This post, part of an intermittent series, is about strategies to support young photographers (A-level students in my case) to develop a personal and critical relationship with photography. It’s aimed at photography educators, those who have subscribed previously to the Photopedagogy blog, valued colleagues and friends, but I hope it’s of interest to others too. I don’t claim to be any kind of expert so whatever I share is offered in a spirit of amateur enthusiasm. I’d love to know if any of it resonates with you.
I’m always on the lookout for ways to encourage young photographers to reflect on photography’s histories and theories. I was originally an English teacher with a degree in Literature and Art History. I’m drawn to the dialogue between words and images and my teaching reflects an interest in signs and communication. The challenge is always to try to make relatively academic content appealing to a young person, especially when they may have chosen to study photography to avoid such things.
John Szarkowski’s influence on the history of photography has been profound. As the director of MoMA’s photography department from 1962 to 1991, as a curator, writer, historian and critic, (and a committed photographer, let’s not forget) he helped to shape a particular way of thinking about photography. Without his support, would William Eggleston have become quite so celebrated or Winogrand, Friedlander and Arbus so revered?
Clearly, some of Szarkowski’s ideas are rooted in a specific historical period. However, the perspicacity of his thinking and writing has left its considerable mark. Above all, he celebrated the democracy of photography, its multivalence and indeterminacy.
Take the following assertive statement from Szarkowski’s catalogue introduction to the 1978 exhibition Mirrors & Windows: American photography since 1960 at MoMA:
… there is a fundamental dichotomy in contemporary photography between those who think of photography as a means of self-expression and those who think of it as a method of exploration.
-- John Szarkowski
I often find that these binary positions, a photograph is this or that, can really help students digest complex ideas. What begins as an over-simplified, reductive position quite quickly becomes a nuanced spectrum of opinion, something to discuss and debate. It gives them a way in, a portal1, permission to rummage about in the big, messy jumble sale of history to find one or two items that fit them.
In a recent lesson, we began by discussing the following:
What is it like to look into a mirror?
How would you describe looking through a window?
Which do you prefer and why?
Is looking at a photograph like looking at a mirror or through a window (or both)?
We are at the point in the course when students are beginning to decide how to shape their Personal Investigations. It would be relatively simple to give them a list of starting points suggested by the exam board, but we encourage our students to design their own. It’s not easy. Partly, this involves reflecting on their emerging relationship with photography. What is a photograph? What is like to look at the world with a camera? What do I like to look at and why? What do I want to make photographs about?
But how can thinking about mirrors and windows help?

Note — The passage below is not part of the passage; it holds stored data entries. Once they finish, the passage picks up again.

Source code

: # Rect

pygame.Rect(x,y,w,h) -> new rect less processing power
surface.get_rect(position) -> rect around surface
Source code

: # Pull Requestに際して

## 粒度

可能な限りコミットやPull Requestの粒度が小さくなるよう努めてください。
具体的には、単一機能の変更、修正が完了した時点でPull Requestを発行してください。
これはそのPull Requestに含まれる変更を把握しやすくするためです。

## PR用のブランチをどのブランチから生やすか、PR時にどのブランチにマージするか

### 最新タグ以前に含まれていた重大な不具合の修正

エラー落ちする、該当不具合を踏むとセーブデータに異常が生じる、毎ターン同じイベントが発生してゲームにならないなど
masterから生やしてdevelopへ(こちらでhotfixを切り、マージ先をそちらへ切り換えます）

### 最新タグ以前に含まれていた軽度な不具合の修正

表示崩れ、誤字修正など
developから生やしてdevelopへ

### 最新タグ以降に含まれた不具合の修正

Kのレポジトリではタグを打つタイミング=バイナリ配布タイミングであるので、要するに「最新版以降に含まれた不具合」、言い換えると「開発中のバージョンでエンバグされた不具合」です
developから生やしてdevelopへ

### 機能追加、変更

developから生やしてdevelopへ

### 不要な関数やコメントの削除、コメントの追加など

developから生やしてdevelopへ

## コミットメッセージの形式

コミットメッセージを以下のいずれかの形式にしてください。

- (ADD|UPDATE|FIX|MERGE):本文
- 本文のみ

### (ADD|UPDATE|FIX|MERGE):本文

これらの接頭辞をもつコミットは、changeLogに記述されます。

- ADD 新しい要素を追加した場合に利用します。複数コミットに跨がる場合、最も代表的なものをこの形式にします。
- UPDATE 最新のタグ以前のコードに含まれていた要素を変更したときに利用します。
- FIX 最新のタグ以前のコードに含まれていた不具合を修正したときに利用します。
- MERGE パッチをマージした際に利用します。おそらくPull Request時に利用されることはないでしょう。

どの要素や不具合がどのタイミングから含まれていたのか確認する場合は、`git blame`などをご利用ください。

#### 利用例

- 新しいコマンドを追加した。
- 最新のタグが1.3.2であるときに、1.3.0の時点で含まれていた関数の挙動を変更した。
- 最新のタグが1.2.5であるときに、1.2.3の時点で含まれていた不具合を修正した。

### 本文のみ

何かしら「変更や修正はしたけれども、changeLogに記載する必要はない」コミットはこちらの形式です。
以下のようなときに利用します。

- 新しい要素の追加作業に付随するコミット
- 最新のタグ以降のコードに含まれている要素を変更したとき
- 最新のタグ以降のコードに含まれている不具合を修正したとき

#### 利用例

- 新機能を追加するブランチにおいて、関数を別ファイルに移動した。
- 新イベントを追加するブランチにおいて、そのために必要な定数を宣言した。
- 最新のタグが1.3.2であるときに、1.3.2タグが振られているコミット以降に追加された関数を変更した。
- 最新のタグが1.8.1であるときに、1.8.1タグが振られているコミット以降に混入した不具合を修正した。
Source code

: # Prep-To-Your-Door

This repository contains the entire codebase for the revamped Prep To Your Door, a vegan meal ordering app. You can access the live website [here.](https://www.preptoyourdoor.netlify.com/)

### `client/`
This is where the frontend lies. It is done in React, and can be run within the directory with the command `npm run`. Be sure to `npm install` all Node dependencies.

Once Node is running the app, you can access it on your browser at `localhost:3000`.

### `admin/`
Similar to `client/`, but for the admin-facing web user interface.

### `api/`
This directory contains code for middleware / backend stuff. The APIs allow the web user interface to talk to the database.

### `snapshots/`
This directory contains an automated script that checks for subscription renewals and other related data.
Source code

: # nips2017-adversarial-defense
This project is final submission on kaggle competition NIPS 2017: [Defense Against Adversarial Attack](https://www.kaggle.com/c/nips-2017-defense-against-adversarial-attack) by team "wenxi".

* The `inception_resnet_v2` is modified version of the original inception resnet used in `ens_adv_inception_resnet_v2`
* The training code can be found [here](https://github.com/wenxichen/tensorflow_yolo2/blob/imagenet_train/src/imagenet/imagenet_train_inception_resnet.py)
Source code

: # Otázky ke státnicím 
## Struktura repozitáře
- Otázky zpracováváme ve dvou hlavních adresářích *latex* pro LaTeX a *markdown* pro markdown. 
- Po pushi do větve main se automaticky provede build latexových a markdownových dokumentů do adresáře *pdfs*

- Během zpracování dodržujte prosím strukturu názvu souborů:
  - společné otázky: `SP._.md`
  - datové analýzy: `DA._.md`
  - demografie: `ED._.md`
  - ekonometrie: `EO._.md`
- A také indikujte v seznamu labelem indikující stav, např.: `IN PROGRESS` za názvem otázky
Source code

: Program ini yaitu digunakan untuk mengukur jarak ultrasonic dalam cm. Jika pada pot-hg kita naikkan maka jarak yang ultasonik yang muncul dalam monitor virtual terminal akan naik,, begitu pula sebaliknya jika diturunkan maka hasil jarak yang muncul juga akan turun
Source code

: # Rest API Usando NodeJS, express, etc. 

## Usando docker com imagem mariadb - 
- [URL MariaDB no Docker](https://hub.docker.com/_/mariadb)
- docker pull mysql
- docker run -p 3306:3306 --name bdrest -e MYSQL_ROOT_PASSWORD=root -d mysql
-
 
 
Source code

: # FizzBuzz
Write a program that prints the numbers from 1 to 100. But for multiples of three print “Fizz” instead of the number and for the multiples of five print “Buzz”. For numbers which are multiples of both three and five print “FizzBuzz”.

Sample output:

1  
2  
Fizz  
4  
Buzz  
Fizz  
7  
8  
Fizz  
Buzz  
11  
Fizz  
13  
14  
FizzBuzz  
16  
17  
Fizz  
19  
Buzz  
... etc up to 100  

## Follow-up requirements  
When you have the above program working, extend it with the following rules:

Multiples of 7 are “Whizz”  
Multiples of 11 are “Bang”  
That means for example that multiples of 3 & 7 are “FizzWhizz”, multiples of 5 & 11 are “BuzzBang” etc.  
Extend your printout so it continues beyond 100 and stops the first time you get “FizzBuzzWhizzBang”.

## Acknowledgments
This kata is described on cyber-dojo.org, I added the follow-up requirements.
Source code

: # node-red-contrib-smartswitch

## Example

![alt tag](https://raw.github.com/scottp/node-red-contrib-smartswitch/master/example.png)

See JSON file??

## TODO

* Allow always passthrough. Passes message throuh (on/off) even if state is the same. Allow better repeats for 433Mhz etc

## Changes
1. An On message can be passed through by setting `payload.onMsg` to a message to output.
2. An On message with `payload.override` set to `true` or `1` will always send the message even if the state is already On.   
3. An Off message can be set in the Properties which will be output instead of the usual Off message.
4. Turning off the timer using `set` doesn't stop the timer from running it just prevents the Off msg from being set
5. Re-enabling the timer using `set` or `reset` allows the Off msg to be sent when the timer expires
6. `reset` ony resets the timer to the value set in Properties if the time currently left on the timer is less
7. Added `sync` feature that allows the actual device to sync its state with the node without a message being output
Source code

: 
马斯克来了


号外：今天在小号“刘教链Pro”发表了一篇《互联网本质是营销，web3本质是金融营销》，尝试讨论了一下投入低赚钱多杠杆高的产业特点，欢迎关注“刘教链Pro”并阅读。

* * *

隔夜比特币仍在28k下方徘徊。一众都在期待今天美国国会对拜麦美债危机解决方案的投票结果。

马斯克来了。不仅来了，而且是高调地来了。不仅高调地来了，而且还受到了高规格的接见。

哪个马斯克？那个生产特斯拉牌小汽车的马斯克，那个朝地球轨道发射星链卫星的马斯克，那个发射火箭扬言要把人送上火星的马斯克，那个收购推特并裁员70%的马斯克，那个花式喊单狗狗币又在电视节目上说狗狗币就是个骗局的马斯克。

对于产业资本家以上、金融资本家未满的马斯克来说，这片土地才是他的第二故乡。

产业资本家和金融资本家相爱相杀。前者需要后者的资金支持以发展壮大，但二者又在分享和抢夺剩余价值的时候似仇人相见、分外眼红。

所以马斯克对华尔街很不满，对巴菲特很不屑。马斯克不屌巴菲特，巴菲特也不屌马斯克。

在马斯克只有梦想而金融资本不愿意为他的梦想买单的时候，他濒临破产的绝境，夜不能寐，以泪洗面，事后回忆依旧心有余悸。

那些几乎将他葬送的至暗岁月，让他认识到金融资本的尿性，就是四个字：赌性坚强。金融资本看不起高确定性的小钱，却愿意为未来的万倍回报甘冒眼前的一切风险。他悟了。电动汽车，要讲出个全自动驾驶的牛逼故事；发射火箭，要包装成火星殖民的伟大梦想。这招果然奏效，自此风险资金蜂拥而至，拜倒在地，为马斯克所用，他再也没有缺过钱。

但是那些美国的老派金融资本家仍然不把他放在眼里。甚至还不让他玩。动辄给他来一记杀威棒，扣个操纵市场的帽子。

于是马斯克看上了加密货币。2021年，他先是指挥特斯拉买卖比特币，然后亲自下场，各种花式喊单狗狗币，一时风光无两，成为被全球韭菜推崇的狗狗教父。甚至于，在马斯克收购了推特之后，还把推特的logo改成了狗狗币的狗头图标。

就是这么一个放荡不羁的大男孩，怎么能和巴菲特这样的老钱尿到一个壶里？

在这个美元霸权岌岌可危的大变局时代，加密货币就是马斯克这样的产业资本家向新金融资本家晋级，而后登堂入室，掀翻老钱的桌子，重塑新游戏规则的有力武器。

In the exhibition, Szarkowski assigns the label of mirror or window to a selection of contemporary photographs (i.e. American pictures of the 1960s and early 70s) from the MoMA collection. But he also positions these images in the broader context of photography history2. In other words, it might be possible to view all photographs in this way.3
The press release that accompanied the exhibition attempts to explain the curator’s idea (my italics):
MIRRORS AND WINDOWS has been organised around Szarkowski's thesis that such personal visions take one of two forms. In metaphorical terms, the photograph is seen either as a mirror — a romantic expression of the photographer's sensibility as it projects itself on the things and sights of this world; or as a window — through which the exterior world is explored in all its presence and reality.
-- Museum of Modern Art Exhibition Press Release, 1978
In class, we discussed these categories, referring back to our thoughts about the experience of looking in mirrors and through windows.
I printed out a stack of small images from the exhibition and asked the students to create a line of tape on their desks with the words MIRROR and WINDOW on notes at either end. Their task was to decide where the pictures should be placed along the axis. The only rule was that they must achieve consensus about where an image should be placed, guaranteeing some heated debates.
Each group, not surprisingly, came up with different arrangements. Some images really divided opinion; educational gold dust. We visited each group’s tables, debated their choices and referred back to Szarkowski’s curatorial decisions4. There was even a quiz entitled Mirror or Window?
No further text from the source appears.